Until we find a better solution we should use clear the model classes on each description creation, like we've done in other issues recently.
#3 Updated by José Raddaoui Marín almost 2 years ago
- Status changed from Code Review to QA/Review
- Assignee deleted (
José Raddaoui Marín)
#5 Updated by Miguel Angel Medinilla Luque almost 2 years ago
Tested with a bit CSV file (3MB) and a large database (io table > 500k records) with memory-profiler (https://pypi.org/project/memory-profiler/).
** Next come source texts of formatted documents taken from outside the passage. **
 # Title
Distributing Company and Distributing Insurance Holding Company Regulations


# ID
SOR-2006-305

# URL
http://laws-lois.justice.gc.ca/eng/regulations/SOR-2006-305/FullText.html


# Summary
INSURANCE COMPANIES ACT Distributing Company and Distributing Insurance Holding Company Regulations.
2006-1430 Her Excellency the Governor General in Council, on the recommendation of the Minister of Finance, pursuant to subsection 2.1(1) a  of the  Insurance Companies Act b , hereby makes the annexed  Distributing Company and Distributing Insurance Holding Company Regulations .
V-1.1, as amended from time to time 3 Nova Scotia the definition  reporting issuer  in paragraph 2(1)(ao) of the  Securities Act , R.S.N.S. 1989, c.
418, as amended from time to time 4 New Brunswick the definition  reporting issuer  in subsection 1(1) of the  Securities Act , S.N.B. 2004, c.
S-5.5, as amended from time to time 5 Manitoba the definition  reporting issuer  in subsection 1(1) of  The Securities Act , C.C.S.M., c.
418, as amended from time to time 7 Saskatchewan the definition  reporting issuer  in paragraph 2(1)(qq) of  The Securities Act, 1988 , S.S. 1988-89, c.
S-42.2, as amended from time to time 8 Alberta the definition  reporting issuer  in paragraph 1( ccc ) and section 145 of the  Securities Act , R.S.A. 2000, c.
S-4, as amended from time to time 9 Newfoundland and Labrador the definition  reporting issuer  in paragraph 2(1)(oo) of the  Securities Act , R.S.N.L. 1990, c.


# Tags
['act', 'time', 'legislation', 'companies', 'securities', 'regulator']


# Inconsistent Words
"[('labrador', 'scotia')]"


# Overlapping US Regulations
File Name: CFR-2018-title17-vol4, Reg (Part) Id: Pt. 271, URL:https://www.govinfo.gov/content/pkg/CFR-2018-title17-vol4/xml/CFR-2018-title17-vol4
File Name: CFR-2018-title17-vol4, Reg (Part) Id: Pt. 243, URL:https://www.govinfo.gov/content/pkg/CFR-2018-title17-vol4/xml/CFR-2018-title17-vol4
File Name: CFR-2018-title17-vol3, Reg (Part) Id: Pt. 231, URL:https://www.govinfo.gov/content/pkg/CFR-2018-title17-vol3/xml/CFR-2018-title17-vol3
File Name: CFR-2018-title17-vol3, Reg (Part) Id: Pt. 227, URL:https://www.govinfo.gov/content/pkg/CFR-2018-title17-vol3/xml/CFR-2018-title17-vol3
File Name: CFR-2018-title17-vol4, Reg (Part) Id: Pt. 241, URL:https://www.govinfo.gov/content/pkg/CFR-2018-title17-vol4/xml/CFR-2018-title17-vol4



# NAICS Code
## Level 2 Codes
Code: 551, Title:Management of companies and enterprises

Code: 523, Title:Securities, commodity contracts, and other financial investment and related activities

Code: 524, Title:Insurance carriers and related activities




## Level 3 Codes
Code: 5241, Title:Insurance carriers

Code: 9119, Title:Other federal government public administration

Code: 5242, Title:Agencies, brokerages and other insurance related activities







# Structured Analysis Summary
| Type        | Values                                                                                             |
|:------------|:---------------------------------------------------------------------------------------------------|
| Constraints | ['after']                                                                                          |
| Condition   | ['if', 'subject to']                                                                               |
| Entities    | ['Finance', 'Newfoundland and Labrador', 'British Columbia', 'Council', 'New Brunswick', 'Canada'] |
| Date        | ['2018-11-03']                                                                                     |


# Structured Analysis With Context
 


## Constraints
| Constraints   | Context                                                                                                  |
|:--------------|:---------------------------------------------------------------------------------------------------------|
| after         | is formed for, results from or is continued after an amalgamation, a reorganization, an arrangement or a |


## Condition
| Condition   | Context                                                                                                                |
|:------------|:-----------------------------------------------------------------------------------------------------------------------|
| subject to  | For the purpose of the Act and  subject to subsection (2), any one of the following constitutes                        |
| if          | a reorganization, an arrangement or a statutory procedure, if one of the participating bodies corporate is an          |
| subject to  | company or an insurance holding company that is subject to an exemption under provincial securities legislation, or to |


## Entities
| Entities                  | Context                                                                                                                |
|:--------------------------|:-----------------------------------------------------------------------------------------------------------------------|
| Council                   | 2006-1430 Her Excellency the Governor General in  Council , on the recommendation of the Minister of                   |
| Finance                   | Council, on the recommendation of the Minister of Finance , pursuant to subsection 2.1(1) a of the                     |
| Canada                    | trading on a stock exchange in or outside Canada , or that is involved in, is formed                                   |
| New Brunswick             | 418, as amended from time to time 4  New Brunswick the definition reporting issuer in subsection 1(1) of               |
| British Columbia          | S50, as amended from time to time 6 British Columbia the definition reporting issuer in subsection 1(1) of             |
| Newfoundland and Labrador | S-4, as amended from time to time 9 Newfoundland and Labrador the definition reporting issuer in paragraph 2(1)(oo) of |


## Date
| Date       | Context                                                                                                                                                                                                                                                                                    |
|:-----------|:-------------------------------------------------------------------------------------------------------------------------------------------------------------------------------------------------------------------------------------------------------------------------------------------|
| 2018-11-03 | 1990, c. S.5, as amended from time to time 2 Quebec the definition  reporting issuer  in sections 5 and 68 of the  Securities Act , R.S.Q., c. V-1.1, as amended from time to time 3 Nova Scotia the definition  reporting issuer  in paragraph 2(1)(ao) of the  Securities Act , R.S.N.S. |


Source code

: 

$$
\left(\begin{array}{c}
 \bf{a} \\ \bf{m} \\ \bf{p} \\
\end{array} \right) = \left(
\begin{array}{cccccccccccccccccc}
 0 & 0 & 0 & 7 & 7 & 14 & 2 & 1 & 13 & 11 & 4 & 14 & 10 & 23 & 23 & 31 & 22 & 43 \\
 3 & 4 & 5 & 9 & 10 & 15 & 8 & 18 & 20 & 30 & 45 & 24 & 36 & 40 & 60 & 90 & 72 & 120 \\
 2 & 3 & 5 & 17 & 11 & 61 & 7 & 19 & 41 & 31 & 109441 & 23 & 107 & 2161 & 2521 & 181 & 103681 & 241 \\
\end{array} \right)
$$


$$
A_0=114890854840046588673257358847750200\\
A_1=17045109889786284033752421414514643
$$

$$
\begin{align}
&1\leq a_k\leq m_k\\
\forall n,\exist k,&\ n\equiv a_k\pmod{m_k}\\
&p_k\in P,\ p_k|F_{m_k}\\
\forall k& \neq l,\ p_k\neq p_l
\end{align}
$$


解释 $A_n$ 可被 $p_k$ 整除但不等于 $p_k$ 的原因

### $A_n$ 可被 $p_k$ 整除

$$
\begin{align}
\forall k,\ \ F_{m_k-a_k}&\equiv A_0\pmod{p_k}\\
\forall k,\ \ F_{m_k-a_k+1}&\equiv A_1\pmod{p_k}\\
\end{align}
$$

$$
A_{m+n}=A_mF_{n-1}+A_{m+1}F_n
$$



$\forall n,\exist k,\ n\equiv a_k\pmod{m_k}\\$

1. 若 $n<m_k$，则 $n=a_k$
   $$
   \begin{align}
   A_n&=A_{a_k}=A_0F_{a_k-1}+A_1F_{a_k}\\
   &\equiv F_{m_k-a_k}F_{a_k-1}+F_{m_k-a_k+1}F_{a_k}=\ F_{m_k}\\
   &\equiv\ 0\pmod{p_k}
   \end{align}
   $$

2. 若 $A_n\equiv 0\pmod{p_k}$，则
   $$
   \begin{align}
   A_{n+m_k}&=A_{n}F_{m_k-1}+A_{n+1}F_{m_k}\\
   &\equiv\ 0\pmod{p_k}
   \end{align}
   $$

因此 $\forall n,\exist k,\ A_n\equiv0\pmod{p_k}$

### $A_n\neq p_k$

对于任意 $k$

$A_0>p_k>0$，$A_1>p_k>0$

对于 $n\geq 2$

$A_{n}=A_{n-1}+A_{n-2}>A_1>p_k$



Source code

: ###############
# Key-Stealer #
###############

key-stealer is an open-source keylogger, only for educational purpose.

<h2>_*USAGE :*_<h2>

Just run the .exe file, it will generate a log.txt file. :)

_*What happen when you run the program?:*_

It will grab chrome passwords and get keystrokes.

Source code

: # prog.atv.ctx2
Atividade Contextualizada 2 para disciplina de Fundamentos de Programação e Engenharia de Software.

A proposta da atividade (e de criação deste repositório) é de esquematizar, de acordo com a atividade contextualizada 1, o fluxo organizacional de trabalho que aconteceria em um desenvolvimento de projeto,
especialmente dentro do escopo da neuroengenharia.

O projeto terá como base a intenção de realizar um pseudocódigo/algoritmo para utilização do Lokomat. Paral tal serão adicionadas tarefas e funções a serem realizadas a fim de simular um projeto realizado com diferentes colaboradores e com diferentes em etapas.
- Atom 2.5 VM: 4 vCPUs, 15GB memory, Ubuntu Bionic
- Atom 2.6 VM: 2 vCPUs, 7GB memory, Ubuntu Bionic
To install memory-profiler:
sudo pip install -U memory-profiler matplotlib tk
To run the memory-profiler with the csv import:
sudo su - www-data -s /bin/bash cd /usr/share/nginx/atom mprof run --include-children php symfony csv:import --index --source-name=XX /home/artefactual/XXXXXXXX_CSV.csv mprof plot --output atom_memory.png --backend Agg
Running the above commands, a png file is created: /usr/share/nginx/atom/atom_memory.png
AtoM 2.5 memory test¶
The max memory usage is 120MB, but the graph shows that the memory usage is always growing but with a low slope.
AtoM 2.6 memory test¶
There are 2 different sections in this graph:
a) Memory usage is almost constant with a lower slope than 2.5 graph, and the max memory usage is ~ 80MB
b) The memory usage is increased till ~ 470MB (but it remains constant). This section happens when rebuilding the nested set.
The memory usage in AtoM 2.6 is lower than 2.5 (80MB vs 120MB in this big test) with CSV import if the rebuild nested set section is discarded.
This a a very large test database (io table > 500k records) but I think the memory usage when rebuilding the nested set should be reviewed.